- **Task brief**
Write out exactly the lines below that run from the one containing "the distributed ground-truth" through the one containing "because the pooled", both included, with no other lines.

- **Study material**
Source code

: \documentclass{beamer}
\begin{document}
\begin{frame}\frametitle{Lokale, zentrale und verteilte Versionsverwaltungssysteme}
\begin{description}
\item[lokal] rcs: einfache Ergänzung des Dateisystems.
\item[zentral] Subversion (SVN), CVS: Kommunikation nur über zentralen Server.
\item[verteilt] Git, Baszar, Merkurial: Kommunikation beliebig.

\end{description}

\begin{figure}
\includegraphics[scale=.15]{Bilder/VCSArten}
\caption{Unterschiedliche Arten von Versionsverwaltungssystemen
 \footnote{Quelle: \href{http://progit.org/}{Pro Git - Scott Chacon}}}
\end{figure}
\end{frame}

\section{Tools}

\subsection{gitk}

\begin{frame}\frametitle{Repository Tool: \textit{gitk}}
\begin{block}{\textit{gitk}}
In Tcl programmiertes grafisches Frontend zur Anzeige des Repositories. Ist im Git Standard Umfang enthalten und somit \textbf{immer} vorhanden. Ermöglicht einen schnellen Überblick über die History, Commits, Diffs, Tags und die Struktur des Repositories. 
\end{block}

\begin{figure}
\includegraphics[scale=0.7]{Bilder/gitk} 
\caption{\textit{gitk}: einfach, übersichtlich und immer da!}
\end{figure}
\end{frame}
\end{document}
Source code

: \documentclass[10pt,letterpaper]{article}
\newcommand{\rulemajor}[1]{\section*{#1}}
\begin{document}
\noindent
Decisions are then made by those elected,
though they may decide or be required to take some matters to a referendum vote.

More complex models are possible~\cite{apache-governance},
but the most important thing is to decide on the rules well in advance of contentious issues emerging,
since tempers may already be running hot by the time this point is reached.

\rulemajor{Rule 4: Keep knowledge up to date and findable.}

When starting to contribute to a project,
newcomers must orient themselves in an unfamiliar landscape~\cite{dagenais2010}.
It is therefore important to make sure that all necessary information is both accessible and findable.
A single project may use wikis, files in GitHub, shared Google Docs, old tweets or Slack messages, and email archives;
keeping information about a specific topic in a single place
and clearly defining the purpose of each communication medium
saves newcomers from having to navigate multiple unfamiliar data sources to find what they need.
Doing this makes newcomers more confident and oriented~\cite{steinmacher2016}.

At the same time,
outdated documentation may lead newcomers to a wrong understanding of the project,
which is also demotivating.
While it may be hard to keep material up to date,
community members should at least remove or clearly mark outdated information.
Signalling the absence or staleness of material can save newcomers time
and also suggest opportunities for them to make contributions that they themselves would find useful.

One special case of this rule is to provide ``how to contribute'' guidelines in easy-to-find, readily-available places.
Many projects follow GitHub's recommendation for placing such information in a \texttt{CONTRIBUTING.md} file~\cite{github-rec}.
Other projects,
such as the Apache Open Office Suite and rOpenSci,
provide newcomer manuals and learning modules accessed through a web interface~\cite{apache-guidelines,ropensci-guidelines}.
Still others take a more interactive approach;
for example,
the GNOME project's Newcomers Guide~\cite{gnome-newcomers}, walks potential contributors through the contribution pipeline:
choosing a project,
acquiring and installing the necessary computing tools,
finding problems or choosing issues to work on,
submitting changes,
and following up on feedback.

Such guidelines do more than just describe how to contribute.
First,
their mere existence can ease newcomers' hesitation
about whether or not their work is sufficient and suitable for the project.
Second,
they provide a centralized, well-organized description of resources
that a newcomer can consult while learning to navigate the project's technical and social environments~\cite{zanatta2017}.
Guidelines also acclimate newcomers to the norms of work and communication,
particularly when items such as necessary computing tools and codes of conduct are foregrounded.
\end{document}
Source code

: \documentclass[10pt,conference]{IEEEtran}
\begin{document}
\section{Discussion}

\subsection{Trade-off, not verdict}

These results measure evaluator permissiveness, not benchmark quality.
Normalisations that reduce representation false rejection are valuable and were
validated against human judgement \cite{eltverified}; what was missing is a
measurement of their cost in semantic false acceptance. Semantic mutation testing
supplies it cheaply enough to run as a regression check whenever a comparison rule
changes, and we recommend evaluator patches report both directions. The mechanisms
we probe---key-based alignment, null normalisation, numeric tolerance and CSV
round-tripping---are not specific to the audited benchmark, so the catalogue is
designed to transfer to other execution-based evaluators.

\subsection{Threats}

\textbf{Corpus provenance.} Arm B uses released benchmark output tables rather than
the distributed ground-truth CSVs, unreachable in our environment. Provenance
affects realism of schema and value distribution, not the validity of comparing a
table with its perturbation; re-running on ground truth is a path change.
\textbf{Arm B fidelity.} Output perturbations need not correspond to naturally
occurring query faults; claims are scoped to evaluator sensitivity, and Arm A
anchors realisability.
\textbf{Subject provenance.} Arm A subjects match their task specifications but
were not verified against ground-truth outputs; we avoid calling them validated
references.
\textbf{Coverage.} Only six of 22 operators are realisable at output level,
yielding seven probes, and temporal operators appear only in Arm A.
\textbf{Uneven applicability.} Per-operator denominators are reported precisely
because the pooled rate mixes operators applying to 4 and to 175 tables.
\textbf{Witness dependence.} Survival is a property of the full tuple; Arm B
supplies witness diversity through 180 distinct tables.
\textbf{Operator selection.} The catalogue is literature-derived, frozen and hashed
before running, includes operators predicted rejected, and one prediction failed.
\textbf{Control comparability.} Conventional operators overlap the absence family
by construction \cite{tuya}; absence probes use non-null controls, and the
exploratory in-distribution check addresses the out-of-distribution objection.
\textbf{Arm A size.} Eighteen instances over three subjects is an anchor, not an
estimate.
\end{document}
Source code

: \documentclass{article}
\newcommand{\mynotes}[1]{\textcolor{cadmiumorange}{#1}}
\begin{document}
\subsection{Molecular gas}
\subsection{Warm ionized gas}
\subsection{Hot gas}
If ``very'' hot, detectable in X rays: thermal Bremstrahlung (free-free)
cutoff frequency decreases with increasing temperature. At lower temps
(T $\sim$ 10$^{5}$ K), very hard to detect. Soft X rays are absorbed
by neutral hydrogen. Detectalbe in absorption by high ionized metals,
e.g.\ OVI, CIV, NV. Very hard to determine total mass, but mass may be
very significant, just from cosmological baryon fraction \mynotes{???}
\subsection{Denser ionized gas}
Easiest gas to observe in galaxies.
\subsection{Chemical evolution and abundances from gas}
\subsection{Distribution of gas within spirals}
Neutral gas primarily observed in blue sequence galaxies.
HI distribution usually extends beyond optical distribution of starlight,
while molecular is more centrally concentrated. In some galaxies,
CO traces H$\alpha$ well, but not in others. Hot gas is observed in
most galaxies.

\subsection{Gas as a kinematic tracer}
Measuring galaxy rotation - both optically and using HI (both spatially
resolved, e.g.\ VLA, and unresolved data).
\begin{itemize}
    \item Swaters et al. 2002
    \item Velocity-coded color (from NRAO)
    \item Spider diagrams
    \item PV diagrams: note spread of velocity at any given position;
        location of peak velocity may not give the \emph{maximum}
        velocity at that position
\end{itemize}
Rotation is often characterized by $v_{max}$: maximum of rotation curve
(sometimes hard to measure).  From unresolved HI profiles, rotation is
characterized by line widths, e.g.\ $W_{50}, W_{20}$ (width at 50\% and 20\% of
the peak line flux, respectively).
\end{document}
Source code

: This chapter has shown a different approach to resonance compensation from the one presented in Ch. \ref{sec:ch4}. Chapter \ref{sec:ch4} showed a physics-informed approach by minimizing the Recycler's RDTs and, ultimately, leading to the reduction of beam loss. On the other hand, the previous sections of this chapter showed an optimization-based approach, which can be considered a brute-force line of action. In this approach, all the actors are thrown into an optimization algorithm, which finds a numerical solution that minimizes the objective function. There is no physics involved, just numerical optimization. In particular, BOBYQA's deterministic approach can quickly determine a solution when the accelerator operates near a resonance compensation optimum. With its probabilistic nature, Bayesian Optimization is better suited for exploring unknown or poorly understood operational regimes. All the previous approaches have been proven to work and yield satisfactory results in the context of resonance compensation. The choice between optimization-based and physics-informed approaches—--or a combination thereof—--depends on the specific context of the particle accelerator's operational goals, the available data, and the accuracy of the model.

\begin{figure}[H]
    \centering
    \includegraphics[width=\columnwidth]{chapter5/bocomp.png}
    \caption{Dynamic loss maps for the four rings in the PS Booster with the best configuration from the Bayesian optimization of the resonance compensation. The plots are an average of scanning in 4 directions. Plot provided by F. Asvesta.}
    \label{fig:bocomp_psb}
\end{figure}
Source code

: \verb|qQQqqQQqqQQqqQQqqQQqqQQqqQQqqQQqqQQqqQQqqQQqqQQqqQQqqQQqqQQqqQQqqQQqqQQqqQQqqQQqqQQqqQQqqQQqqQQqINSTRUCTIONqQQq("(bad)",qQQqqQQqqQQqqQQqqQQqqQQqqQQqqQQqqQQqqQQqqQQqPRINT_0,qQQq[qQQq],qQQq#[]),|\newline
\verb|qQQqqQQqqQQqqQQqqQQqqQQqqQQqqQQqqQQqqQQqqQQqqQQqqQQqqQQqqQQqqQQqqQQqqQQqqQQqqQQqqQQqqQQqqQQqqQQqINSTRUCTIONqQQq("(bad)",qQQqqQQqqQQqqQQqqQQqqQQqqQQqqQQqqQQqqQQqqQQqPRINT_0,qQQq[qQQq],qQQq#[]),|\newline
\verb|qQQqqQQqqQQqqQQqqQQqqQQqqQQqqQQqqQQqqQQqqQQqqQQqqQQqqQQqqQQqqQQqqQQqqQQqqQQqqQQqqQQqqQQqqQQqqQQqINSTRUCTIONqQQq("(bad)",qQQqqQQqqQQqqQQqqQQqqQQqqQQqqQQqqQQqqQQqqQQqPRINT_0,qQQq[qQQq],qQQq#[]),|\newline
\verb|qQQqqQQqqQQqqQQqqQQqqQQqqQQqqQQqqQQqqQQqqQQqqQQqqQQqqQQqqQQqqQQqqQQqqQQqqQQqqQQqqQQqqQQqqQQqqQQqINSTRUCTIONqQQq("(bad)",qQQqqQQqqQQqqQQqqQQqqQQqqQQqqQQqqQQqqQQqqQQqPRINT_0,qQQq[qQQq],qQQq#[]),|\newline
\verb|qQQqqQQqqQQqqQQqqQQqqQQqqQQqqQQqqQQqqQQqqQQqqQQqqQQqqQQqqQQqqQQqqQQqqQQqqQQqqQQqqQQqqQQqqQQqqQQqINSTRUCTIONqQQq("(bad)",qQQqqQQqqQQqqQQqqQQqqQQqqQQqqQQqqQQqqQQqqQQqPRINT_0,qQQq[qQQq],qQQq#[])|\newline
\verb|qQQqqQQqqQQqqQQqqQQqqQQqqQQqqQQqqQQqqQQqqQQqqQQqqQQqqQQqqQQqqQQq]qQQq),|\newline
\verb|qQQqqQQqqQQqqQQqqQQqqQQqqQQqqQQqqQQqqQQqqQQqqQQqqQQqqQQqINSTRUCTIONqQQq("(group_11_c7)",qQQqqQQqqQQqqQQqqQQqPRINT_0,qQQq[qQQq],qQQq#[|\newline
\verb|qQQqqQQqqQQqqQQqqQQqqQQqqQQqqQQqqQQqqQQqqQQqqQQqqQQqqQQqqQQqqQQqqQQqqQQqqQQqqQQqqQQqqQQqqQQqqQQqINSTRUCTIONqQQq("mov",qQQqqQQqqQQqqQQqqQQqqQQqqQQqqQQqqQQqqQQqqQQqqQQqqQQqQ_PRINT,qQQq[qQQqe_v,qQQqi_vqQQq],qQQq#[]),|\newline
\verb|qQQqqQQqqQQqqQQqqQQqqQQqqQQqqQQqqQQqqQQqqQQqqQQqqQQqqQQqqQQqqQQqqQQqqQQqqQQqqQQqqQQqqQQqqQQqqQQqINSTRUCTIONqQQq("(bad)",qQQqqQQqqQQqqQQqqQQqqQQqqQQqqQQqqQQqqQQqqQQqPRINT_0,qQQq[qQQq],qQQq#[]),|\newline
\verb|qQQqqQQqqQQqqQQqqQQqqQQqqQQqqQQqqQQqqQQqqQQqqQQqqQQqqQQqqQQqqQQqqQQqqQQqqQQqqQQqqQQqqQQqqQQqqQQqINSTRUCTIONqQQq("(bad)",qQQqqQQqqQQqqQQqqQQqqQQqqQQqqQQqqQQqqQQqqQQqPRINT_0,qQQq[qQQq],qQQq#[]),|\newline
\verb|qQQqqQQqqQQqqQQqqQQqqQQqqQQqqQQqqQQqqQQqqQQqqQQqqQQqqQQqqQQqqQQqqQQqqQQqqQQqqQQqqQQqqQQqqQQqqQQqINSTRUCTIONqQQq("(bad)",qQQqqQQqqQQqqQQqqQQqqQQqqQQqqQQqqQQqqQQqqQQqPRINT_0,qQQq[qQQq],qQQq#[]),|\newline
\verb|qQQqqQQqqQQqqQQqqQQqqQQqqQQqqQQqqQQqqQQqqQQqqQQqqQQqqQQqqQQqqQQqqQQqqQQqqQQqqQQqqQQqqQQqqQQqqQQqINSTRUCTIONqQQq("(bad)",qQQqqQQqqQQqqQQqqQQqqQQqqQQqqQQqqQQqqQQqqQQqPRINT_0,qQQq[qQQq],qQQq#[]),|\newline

- **Final answer**
the distributed ground-truth CSVs, unreachable in our environment. Provenance
affects realism of schema and value distribution, not the validity of comparing a
table with its perturbation; re-running on ground truth is a path change.
\textbf{Arm B fidelity.} Output perturbations need not correspond to naturally
occurring query faults; claims are scoped to evaluator sensitivity, and Arm A
anchors realisability.
\textbf{Subject provenance.} Arm A subjects match their task specifications but
were not verified against ground-truth outputs; we avoid calling them validated
references.
\textbf{Coverage.} Only six of 22 operators are realisable at output level,
yielding seven probes, and temporal operators appear only in Arm A.
\textbf{Uneven applicability.} Per-operator denominators are reported precisely
because the pooled rate mixes operators applying to 4 and to 175 tables.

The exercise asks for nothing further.